Like a no-good-for-you ex you really need to stop hanging out with already, it's alluring, dangerous, delicious.
I am not one to condone a no-carb lifestyle unless it's absolutely necessary. Everything in moderation and all that — plus it's difficult and often unsatisfying. But even I will admit that the easiest way to get back into pants that have been feeling a little snug lately is to forego the puffy starches that are so easily consumed and rarely that satiating.
After a couple of weeks of not indulging in bread as regularly as I had been (read: I didn't allow it into my house), bread came around looking all cute and appealing again when I read this collection of recipes for toast.
I had to try one of them, an outstanding corn-sour cream-scallion option that was bursting with umami flavor.
But the insidious thing about bread is that you can't just buy one slice. With half a loaf staring at me after the first toast test, I came up with my own recipe to use up the rest of the slices. As is, this recipe is a light, bright accompaniment to eggs or a big bowl of fruit and yogurt for a wholesome breakfast. If you want to amp it up a bit, try adding a sliced banana to each slice of bread and omitting the lemon zest.
I'm going back to more mindful bread consumption after this, and to make it easier on myself, I have devised three ways to curb starchy carb cravings. After you indulge in the following toast recipe, use these for the rest of the week and try to achieve the balance we all crave. Just not as much as some of us crave bread.
Zucchini noodles: Turned into thick spirals with a proper spiralizer, the texture and flavor of zucchini noodles is wholly satisfying when topped with regular pasta trimmings: meatballs, red sauce and lots of Parmesan cheese.
Everything bagel seasoning: When Trader Joe's recently debuted its pre-mixed Everything Bagel seasoning, I bought five jars. It's also easy to make at home — salt, garlic, dried onion, poppy seeds, sesame seeds — and however you come by it, know that it's a great addition to more than just bread. Try it on all manner of roasted vegetables, or as a seasoning for chicken. The best use? Roll a log of hard cheese (like cheddar) in the seasoning, slice it, and you may even be able to convince yourself there is a bagel under that cheese.

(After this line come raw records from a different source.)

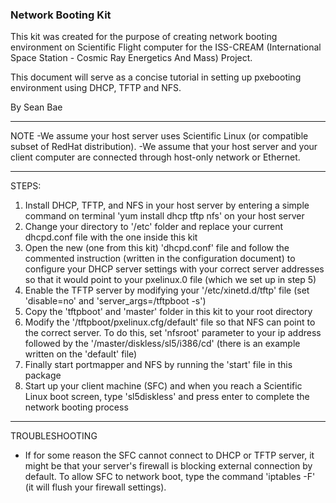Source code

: ### Network Booting Kit
This kit was created for the purpose of creating network booting environment on Scientific Flight computer for the ISS-CREAM (International Space Station - Cosmic Ray Energetics And Mass) Project.

This document will serve as a concise tutorial in setting up pxebooting environment using DHCP, TFTP and NFS.

By Sean Bae

----

NOTE
-We assume your host server uses Scientific Linux (or compatible subset of RedHat distribution).
-We assume that your host server and your client computer are connected through host-only network or Ethernet.

----

STEPS:
1. Install DHCP, TFTP, and NFS in your host server by entering a simple command on terminal 'yum install dhcp tftp nfs' on your host server
2. Change your directory to '/etc' folder and replace your current dhcpd.conf file with the one inside this kit
3. Open the new (one from this kit) 'dhcpd.conf' file and follow the commented instruction (written in the configuration document) to configure your DHCP server settings with your correct server addresses so that it would point to your pxelinux.0 file (which we set up in step 5)
4. Enable the TFTP server by modifying your '/etc/xinetd.d/tftp' file (set 'disable=no' and 'server_args=/tftpboot -s')
5. Copy the 'tftpboot' and 'master' folder in this kit to your root directory
6. Modify the '/tftpboot/pxelinux.cfg/default' file so that NFS can point to the correct server. To do this, set 'nfsroot' parameter to your ip address followed by the '/master/diskless/sl5/i386/cd' (there is an example written on the 'default' file)
7. Finally start portmapper and NFS by running the 'start' file in this package
8. Start up your client machine (SFC) and when you reach a Scientific Linux boot screen, type 'sl5diskless' and press enter to complete the network booting process

----

TROUBLESHOOTING
- If for some reason the SFC cannot connect to DHCP or TFTP server, it might be that your server's firewall is blocking external connection by default. To allow SFC to network boot, type the command 'iptables -F' (it will flush your firewall settings).


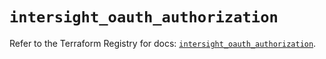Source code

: # `intersight_oauth_authorization`

Refer to the Terraform Registry for docs: [`intersight_oauth_authorization`](https://registry.terraform.io/providers/ciscodevnet/intersight/1.0.71/docs/resources/oauth_authorization).
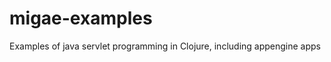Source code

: migae-examples
==============

Examples of java servlet programming in Clojure, including appengine apps
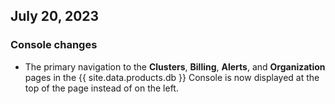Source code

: ## July 20, 2023

<h3> Console changes </h3>

- The primary navigation to the **Clusters**, **Billing**, **Alerts**, and **Organization** pages in the {{ site.data.products.db }} Console is now displayed at the top of the page instead of on the left.
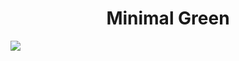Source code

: <h1 align="center"> Minimal Green </h1>
<img src="https://user-images.githubusercontent.com/61376940/168605102-d9bcde75-f231-4f9f-9a66-3341afb6c54e.png">
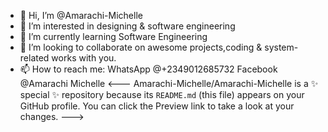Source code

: - 👋 Hi, I’m @Amarachi-Michelle
- 👀 I’m interested in designing & software engineering
- 🌱 I’m currently learning Software Engineering
- 💞️ I’m looking to collaborate on awesome projects,coding & system-related works with you.
- 📫 How to reach me: 
WhatsApp @+2349012685732
Facebook @Amarachi Michelle
<---
Amarachi-Michelle/Amarachi-Michelle is a ✨ special ✨ repository because its `README.md` (this file) appears on your GitHub profile.
You can click the Preview link to take a look at your changes.
--->
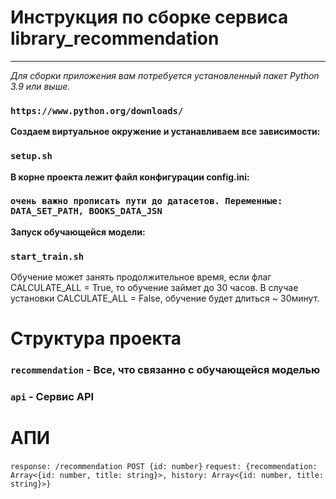 # Инструкция по сборке сервиса library_recommendation
____

*Для сборки приложения вам потребуется установленный пакет Python 3.9 или выше.*
### `https://www.python.org/downloads/`

**Создаем виртуальное окружение и устанавливаем все зависимости:** 
### `setup.sh`

**В корне проекта лежит файл конфигурации config.ini:** 
### `очень важно прописать пути до датасетов. Переменные: DATA_SET_PATH, BOOKS_DATA_JSN`

**Запуск обучающейся модели:** 
### `start_train.sh`

Обучение может занять продолжительное время, если флаг CALCULATE_ALL = True, то обучение займет до 30 часов.
В случае установки CALCULATE_ALL = False, обучение будет длиться ~ 30минут.

# Структура проекта

### `recommendation` - Все, что связанно с обучающейся моделью
### `api` - Сервис API

# АПИ
`response: /recommendation POST {id: number}`
`request: {recommendation: Array<{id: number, title: string}>, history: Array<{id: number, title: string}>}`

Crunchy chickpeas: One of my favorite recent revelations in the kitchen came when I toasted some chopped canned chickpeas in olive oil and salt until they were crispy, then served them atop a salad a la croutons. Chickpeas also make for a hearty snack on their own. Coat a skillet with ¼-inch of olive oil, then add whole beans, season with salt, paprika and black pepper, and cook until lightly fried.